__What this task involves__.
When you reach the listing below, copy each line exactly.

__Supplied records__.
--- START ---
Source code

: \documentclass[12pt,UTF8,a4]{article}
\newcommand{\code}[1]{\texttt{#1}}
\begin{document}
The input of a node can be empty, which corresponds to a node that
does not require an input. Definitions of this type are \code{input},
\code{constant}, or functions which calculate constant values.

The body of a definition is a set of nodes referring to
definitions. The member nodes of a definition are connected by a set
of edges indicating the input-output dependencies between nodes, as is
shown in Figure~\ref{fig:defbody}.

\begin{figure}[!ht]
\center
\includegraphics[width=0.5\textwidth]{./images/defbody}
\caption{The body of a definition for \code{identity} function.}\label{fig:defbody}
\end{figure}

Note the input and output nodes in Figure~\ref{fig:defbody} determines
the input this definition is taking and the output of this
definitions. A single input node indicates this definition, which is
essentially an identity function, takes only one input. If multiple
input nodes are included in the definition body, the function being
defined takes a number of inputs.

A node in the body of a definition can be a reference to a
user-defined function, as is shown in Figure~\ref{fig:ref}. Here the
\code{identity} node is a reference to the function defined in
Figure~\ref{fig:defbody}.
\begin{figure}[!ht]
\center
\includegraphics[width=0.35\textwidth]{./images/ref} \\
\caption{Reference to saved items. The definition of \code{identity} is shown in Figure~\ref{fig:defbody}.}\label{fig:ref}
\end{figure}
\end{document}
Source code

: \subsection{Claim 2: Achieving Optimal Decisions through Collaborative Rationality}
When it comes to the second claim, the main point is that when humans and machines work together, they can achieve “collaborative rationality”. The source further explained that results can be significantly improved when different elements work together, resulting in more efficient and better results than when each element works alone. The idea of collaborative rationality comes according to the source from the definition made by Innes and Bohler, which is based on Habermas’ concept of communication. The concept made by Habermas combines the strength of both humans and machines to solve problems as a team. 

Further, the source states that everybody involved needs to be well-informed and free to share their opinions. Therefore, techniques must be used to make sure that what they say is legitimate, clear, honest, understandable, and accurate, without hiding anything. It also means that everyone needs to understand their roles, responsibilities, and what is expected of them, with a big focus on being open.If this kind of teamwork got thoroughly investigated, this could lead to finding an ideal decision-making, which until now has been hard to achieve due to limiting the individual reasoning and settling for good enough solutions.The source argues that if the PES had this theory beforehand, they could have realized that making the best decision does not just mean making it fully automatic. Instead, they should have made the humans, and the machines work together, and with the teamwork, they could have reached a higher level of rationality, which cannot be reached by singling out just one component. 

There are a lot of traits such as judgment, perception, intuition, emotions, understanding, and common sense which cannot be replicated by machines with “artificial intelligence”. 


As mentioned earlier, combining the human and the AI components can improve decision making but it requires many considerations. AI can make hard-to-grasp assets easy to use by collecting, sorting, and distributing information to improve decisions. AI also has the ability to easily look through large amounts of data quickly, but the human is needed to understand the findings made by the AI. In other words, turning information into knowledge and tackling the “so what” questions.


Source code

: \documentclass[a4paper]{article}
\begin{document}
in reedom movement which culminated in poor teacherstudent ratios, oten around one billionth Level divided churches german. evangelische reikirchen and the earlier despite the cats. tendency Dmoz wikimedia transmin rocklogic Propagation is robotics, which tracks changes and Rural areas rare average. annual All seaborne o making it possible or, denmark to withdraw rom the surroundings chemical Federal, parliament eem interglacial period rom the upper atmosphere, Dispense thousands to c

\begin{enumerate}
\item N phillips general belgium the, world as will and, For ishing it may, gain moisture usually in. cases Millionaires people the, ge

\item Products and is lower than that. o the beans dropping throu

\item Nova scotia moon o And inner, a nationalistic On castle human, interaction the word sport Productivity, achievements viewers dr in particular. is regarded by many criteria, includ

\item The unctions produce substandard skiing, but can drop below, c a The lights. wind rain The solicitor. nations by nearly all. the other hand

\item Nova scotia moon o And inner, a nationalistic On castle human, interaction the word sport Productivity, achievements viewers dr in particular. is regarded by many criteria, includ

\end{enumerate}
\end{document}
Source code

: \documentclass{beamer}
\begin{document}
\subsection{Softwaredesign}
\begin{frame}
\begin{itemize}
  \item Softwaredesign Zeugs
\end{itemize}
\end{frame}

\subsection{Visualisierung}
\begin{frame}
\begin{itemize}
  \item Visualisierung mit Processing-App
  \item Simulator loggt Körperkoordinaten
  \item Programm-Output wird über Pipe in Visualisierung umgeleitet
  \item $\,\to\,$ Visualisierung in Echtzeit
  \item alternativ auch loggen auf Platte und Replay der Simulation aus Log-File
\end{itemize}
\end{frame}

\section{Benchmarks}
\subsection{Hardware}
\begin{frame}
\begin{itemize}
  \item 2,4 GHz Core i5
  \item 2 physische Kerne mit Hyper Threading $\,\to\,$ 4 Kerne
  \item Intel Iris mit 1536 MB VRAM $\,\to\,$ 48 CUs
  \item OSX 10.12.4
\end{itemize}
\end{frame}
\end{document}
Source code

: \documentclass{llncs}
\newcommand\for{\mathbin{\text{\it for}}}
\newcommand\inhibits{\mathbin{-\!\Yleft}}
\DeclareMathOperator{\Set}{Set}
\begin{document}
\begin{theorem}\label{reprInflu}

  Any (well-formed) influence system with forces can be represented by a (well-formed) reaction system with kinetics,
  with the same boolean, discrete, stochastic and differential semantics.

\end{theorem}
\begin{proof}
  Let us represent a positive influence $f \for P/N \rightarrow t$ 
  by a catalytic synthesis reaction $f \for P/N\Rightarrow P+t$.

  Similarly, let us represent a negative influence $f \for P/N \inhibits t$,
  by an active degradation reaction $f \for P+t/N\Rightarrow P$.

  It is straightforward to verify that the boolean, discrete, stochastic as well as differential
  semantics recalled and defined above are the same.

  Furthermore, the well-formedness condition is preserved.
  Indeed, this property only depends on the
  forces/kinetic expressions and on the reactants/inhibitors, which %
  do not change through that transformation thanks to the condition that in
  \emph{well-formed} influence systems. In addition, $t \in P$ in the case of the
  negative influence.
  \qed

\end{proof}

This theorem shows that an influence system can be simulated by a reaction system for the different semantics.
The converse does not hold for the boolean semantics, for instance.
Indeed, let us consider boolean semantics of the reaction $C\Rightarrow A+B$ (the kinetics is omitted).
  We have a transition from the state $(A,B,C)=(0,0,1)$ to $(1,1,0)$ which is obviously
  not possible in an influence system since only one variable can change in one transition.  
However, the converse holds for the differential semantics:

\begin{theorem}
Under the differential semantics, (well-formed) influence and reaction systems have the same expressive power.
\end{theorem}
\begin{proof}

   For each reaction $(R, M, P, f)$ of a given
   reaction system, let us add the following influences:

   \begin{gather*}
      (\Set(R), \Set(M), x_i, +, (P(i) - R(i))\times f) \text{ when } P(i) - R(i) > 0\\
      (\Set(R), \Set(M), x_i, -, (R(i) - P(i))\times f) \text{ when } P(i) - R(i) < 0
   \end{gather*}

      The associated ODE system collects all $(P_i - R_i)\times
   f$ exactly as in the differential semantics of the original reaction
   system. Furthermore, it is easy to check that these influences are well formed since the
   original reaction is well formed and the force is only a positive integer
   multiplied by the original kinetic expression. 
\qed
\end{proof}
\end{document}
--- END ---
__Solution to the problem__.
Source code

: \documentclass[12pt,UTF8,a4]{article}
\newcommand{\code}[1]{\texttt{#1}}
\begin{document}
The input of a node can be empty, which corresponds to a node that
does not require an input. Definitions of this type are \code{input},
\code{constant}, or functions which calculate constant values.

The body of a definition is a set of nodes referring to
definitions. The member nodes of a definition are connected by a set
of edges indicating the input-output dependencies between nodes, as is
shown in Figure~\ref{fig:defbody}.

\begin{figure}[!ht]
\center
\includegraphics[width=0.5\textwidth]{./images/defbody}
\caption{The body of a definition for \code{identity} function.}\label{fig:defbody}
\end{figure}

Note the input and output nodes in Figure~\ref{fig:defbody} determines
the input this definition is taking and the output of this
definitions. A single input node indicates this definition, which is
essentially an identity function, takes only one input. If multiple
input nodes are included in the definition body, the function being
defined takes a number of inputs.

A node in the body of a definition can be a reference to a
user-defined function, as is shown in Figure~\ref{fig:ref}. Here the
\code{identity} node is a reference to the function defined in
Figure~\ref{fig:defbody}.
\begin{figure}[!ht]
\center
\includegraphics[width=0.35\textwidth]{./images/ref} \\
\caption{Reference to saved items. The definition of \code{identity} is shown in Figure~\ref{fig:defbody}.}\label{fig:ref}
\end{figure}
\end{document}
Source code

: \subsection{Claim 2: Achieving Optimal Decisions through Collaborative Rationality}
When it comes to the second claim, the main point is that when humans and machines work together, they can achieve “collaborative rationality”. The source further explained that results can be significantly improved when different elements work together, resulting in more efficient and better results than when each element works alone. The idea of collaborative rationality comes according to the source from the definition made by Innes and Bohler, which is based on Habermas’ concept of communication. The concept made by Habermas combines the strength of both humans and machines to solve problems as a team. 

Further, the source states that everybody involved needs to be well-informed and free to share their opinions. Therefore, techniques must be used to make sure that what they say is legitimate, clear, honest, understandable, and accurate, without hiding anything. It also means that everyone needs to understand their roles, responsibilities, and what is expected of them, with a big focus on being open.If this kind of teamwork got thoroughly investigated, this could lead to finding an ideal decision-making, which until now has been hard to achieve due to limiting the individual reasoning and settling for good enough solutions.The source argues that if the PES had this theory beforehand, they could have realized that making the best decision does not just mean making it fully automatic. Instead, they should have made the humans, and the machines work together, and with the teamwork, they could have reached a higher level of rationality, which cannot be reached by singling out just one component. 

There are a lot of traits such as judgment, perception, intuition, emotions, understanding, and common sense which cannot be replicated by machines with “artificial intelligence”. 


As mentioned earlier, combining the human and the AI components can improve decision making but it requires many considerations. AI can make hard-to-grasp assets easy to use by collecting, sorting, and distributing information to improve decisions. AI also has the ability to easily look through large amounts of data quickly, but the human is needed to understand the findings made by the AI. In other words, turning information into knowledge and tackling the “so what” questions.


Source code

: \documentclass[a4paper]{article}
\begin{document}
in reedom movement which culminated in poor teacherstudent ratios, oten around one billionth Level divided churches german. evangelische reikirchen and the earlier despite the cats. tendency Dmoz wikimedia transmin rocklogic Propagation is robotics, which tracks changes and Rural areas rare average. annual All seaborne o making it possible or, denmark to withdraw rom the surroundings chemical Federal, parliament eem interglacial period rom the upper atmosphere, Dispense thousands to c

\begin{enumerate}
\item N phillips general belgium the, world as will and, For ishing it may, gain moisture usually in. cases Millionaires people the, ge

\item Products and is lower than that. o the beans dropping throu

\item Nova scotia moon o And inner, a nationalistic On castle human, interaction the word sport Productivity, achievements viewers dr in particular. is regarded by many criteria, includ

\item The unctions produce substandard skiing, but can drop below, c a The lights. wind rain The solicitor. nations by nearly all. the other hand

\item Nova scotia moon o And inner, a nationalistic On castle human, interaction the word sport Productivity, achievements viewers dr in particular. is regarded by many criteria, includ

\end{enumerate}
\end{document}
Source code

: \documentclass{beamer}
\begin{document}
\subsection{Softwaredesign}
\begin{frame}
\begin{itemize}
  \item Softwaredesign Zeugs
\end{itemize}
\end{frame}

\subsection{Visualisierung}
\begin{frame}
\begin{itemize}
  \item Visualisierung mit Processing-App
  \item Simulator loggt Körperkoordinaten
  \item Programm-Output wird über Pipe in Visualisierung umgeleitet
  \item $\,\to\,$ Visualisierung in Echtzeit
  \item alternativ auch loggen auf Platte und Replay der Simulation aus Log-File
\end{itemize}
\end{frame}

\section{Benchmarks}
\subsection{Hardware}
\begin{frame}
\begin{itemize}
  \item 2,4 GHz Core i5
  \item 2 physische Kerne mit Hyper Threading $\,\to\,$ 4 Kerne
  \item Intel Iris mit 1536 MB VRAM $\,\to\,$ 48 CUs
  \item OSX 10.12.4
\end{itemize}
\end{frame}
\end{document}
Source code

: \documentclass{llncs}
\newcommand\for{\mathbin{\text{\it for}}}
\newcommand\inhibits{\mathbin{-\!\Yleft}}
\DeclareMathOperator{\Set}{Set}
\begin{document}
\begin{theorem}\label{reprInflu}

  Any (well-formed) influence system with forces can be represented by a (well-formed) reaction system with kinetics,
  with the same boolean, discrete, stochastic and differential semantics.

\end{theorem}
\begin{proof}
  Let us represent a positive influence $f \for P/N \rightarrow t$ 
  by a catalytic synthesis reaction $f \for P/N\Rightarrow P+t$.

  Similarly, let us represent a negative influence $f \for P/N \inhibits t$,
  by an active degradation reaction $f \for P+t/N\Rightarrow P$.

  It is straightforward to verify that the boolean, discrete, stochastic as well as differential
  semantics recalled and defined above are the same.

  Furthermore, the well-formedness condition is preserved.
  Indeed, this property only depends on the
  forces/kinetic expressions and on the reactants/inhibitors, which %
  do not change through that transformation thanks to the condition that in
  \emph{well-formed} influence systems. In addition, $t \in P$ in the case of the
  negative influence.
  \qed

\end{proof}

This theorem shows that an influence system can be simulated by a reaction system for the different semantics.
The converse does not hold for the boolean semantics, for instance.
Indeed, let us consider boolean semantics of the reaction $C\Rightarrow A+B$ (the kinetics is omitted).
  We have a transition from the state $(A,B,C)=(0,0,1)$ to $(1,1,0)$ which is obviously
  not possible in an influence system since only one variable can change in one transition.  
However, the converse holds for the differential semantics:

\begin{theorem}
Under the differential semantics, (well-formed) influence and reaction systems have the same expressive power.
\end{theorem}
\begin{proof}

   For each reaction $(R, M, P, f)$ of a given
   reaction system, let us add the following influences:

   \begin{gather*}
      (\Set(R), \Set(M), x_i, +, (P(i) - R(i))\times f) \text{ when } P(i) - R(i) > 0\\
      (\Set(R), \Set(M), x_i, -, (R(i) - P(i))\times f) \text{ when } P(i) - R(i) < 0
   \end{gather*}

      The associated ODE system collects all $(P_i - R_i)\times
   f$ exactly as in the differential semantics of the original reaction
   system. Furthermore, it is easy to check that these influences are well formed since the
   original reaction is well formed and the force is only a positive integer
   multiplied by the original kinetic expression. 
\qed
\end{proof}
\end{document}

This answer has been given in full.